§ HOW TO COMPLETE THIS TASK: Out of the data below, copy every line with the string "project".

[Stored data entries]
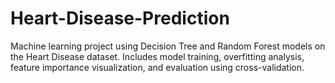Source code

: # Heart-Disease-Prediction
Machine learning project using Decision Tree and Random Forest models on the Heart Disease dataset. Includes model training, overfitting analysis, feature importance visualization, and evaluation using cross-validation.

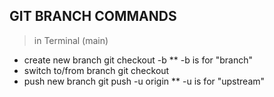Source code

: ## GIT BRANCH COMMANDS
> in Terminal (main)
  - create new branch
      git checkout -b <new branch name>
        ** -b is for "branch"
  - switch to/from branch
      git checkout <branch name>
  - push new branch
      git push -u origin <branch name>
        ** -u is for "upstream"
---
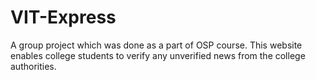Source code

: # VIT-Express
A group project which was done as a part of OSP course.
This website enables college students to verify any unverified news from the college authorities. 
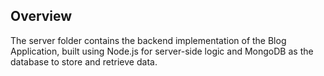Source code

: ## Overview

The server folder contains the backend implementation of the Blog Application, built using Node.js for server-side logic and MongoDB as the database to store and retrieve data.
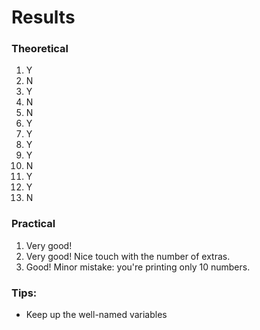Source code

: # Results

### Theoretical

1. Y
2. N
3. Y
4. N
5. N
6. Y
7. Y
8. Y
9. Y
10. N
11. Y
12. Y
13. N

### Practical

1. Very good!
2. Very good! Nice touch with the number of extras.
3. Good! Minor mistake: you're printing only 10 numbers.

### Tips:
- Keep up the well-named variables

§ RESPONSE:
Machine learning project using Decision Tree and Random Forest models on the Heart Disease dataset. Includes model training, overfitting analysis, feature importance visualization, and evaluation using cross-validation.
A group project which was done as a part of OSP course.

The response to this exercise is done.